La verità è che i francesi hanno acquistato Fca, tant’è che al gruppo italo-americano è stato pagato un premio di 6,4 miliardi (da qui il boom del titolo in borsa), dei quali ben 5 finiranno in una maxi-cedola agli azionisti, di cui 1,6 miliardi andranno ad Exor, la cassaforte della famiglia Agnelli. Morale: gli azionisti Fca (gli Agnelli in primis) hanno incassato i soldi, i francesi di Psa hanno preso il controllo del gruppo. Amen.

Quali le conseguenze di questo passaggio? Secondo il professor Giuseppe Berta, storico dell’industria e grande esperto delle strategie di Fca, le cose sono chiare. «E’ inevitabile che ci saranno tagli agli impianti e all’occupazione nel medio e nel lungo termine», ha dichiarato al Fatto Quotidiano. Fin qui fin troppo ovvio, quando mai le fusioni industriali non portano a tagli occupazionali? Ma dove avverranno con ogni probabilità? Semplice, risponde Berta: «Nell’azionariato di Psa c’è lo Stato francese (13%, ndr) e Opel è un pezzo del sistema industriale tedesco. E’ un pensiero fin troppo positivo quello secondo cui in Italia non succederà niente».

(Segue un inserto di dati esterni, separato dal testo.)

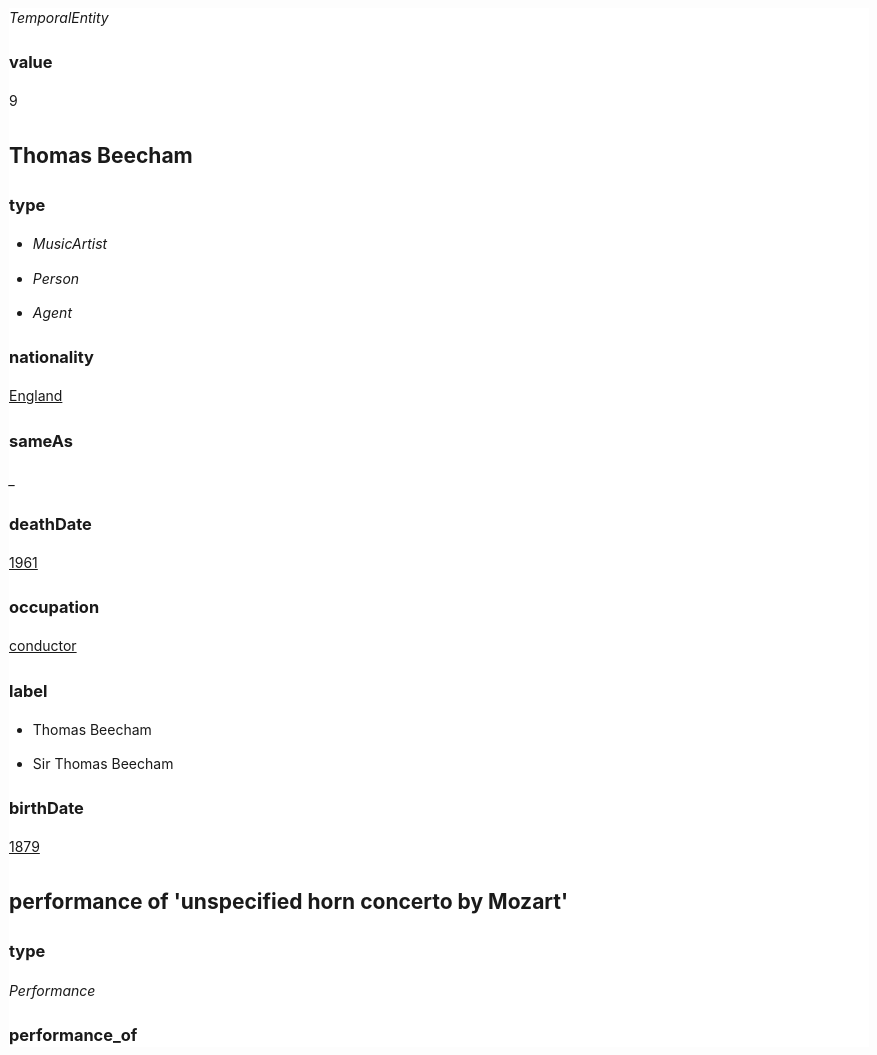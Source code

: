 *TemporalEntity*

### value


9

## Thomas Beecham

### type

 - *MusicArtist*

 - *Person*

 - *Agent*

### nationality


[England](#England)

### sameAs


*_*

### deathDate


[1961](#1961)

### occupation


[conductor](#conductor)

### label

 - Thomas Beecham

 - Sir Thomas Beecham

### birthDate


[1879](#1879)

## performance of 'unspecified horn concerto by Mozart'

### type


*Performance*

### performance_of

Chiaro? Fin troppo direi. D’altronde le voci sono che in Italia resterebbero solo le produzioni delle auto di lusso, mentre il resto andrebbe in Francia. Già oggi le fabbriche italiane di Fca producono 700mila autoveicoli all’anno a fronte di una capacità di un milione e 400mila, ma in futuro le cose non potranno che peggiorare. E così, dopo la beffa del trasferimento della sede legale ad Amsterdam (il fisco ha le sue ragioni, ma non scordiamoci mai di onorare San Marchionne!), l’Italia sarà chiamata nei prossimi anni a pagare un nuovo prezzo in termini di posti di lavoro.

Ma non si dica a Conte, né ai suoi amici piddini e pentastellati. Costoro, da tanto che contano, pare non fossero neppure informati dell’operazione. E se lo erano tanto peggio. Sta di fatto che le prime parole del Presidente del consiglio sono consistite nell’inqualificabile:  «È un’operazione di mercato». Sottinteso, trattandosi di «un’operazione di mercato», cioè del nuovo Dio di questi pezzenti, nulla si può dire, meno ancora si può fare.

Alitalia ed Fca: cos’altro ci vuole per capire che la difesa dell’interesse nazionale è oggi una priorità assoluta per chi vuol tutelare gli interessi dei lavoratori? E che per praticarlo bisogna mandare a casa il prima possibile questo governo del massimo (dis)interesse nazionale?

PS – Mentre chiudo questo articolo, arriva il ricatto di ArcelorMittal sull’Ilva di Taranto. Ecco cosa succede a mettersi nelle mani delle multinazionali e del “mercato” tanto caro a Conte. Ecco cosa succede ad uno Stato privo, anche a causa dei vincoli europei, di una politica economica ed industriale degna di questo nome. Altro che sugar tax!